According to statistical research, as many as 2000 women offer sexual services in Nairobi on daily basis. These services include but are not limited to, street sex work, indoor sex work, brothel work, phone sex, lap dances and pornographic film performances.

For many sex workers, their line of work sparks stigma and social isolation.

“There’s a lot of stigma because sex workers, like other marginalized groups, are sort of relegated to the category of the other,’” says Walda Wanjohi, a Paralegal officer with Bar Hostess Empowerment and Support Programme, (BHESP) an organization that supports the rights of sex workers in Kenya. “There’s fear, long-standing stigma, that links sex work as being wicked, as being dangerous, as being a threat.”

Many of Jessica’s family members, including her mom, have completely cut ties with her because of her job. “Those of us in this industry are seen as societal misfits, my relatives don’t even allow their children to mingle with my children, they are warned not to play with “Watoto wa Malaya”

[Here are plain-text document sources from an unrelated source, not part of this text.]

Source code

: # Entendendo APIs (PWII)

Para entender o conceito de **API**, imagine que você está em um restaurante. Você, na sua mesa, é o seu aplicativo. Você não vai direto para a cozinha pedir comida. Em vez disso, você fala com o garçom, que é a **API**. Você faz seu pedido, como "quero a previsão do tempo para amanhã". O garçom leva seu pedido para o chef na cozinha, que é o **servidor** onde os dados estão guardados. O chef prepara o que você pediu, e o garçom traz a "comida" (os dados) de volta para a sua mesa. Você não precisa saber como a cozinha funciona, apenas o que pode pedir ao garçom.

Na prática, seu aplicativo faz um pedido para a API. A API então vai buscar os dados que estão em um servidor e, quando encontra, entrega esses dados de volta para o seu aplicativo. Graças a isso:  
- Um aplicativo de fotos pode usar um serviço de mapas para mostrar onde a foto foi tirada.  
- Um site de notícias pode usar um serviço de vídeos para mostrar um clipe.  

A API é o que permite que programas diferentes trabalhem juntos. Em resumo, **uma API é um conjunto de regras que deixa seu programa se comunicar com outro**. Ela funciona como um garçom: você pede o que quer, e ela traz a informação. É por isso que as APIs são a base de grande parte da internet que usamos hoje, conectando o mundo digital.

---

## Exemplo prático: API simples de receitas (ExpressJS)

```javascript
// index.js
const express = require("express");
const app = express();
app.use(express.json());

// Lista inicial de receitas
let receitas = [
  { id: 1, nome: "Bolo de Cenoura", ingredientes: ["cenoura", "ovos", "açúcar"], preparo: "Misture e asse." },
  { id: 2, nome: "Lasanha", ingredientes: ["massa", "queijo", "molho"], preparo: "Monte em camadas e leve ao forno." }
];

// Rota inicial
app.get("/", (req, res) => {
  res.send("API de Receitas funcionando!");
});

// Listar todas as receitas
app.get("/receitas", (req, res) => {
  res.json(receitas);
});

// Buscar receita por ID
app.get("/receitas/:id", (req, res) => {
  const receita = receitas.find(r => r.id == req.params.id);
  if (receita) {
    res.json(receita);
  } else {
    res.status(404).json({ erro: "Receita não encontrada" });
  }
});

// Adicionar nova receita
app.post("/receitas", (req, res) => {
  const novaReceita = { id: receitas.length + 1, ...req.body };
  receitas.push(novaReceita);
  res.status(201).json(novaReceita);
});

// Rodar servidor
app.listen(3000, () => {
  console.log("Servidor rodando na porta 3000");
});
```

“They have this preconceived misconception that I have no single element of good virtues,” Jessica explains. “But it’s not like that. I’m so strict and a disciplinarian to my kids. Research shows that most women in the sex work have children. It’s a fact most people disregard, but in fact, many sex workers are mothers, and a good number of them are married.

Despite her solo Valentine’s Days, Jessica says that she has a support network (Chama) of other sex workers with active officeholders who ensure the Chama is active and supports those who have financial difficulties. “I don’t regret being a sex worker because it has enabled me to make my ends meet.

Jessica says most of the time; sex workers are ignored or their voices go unheard. In Nairobi, several organizations work to improve their conditions, like BHESP which aims to fight against stigma, empower and support women, and provide them with the resources and counseling they may need.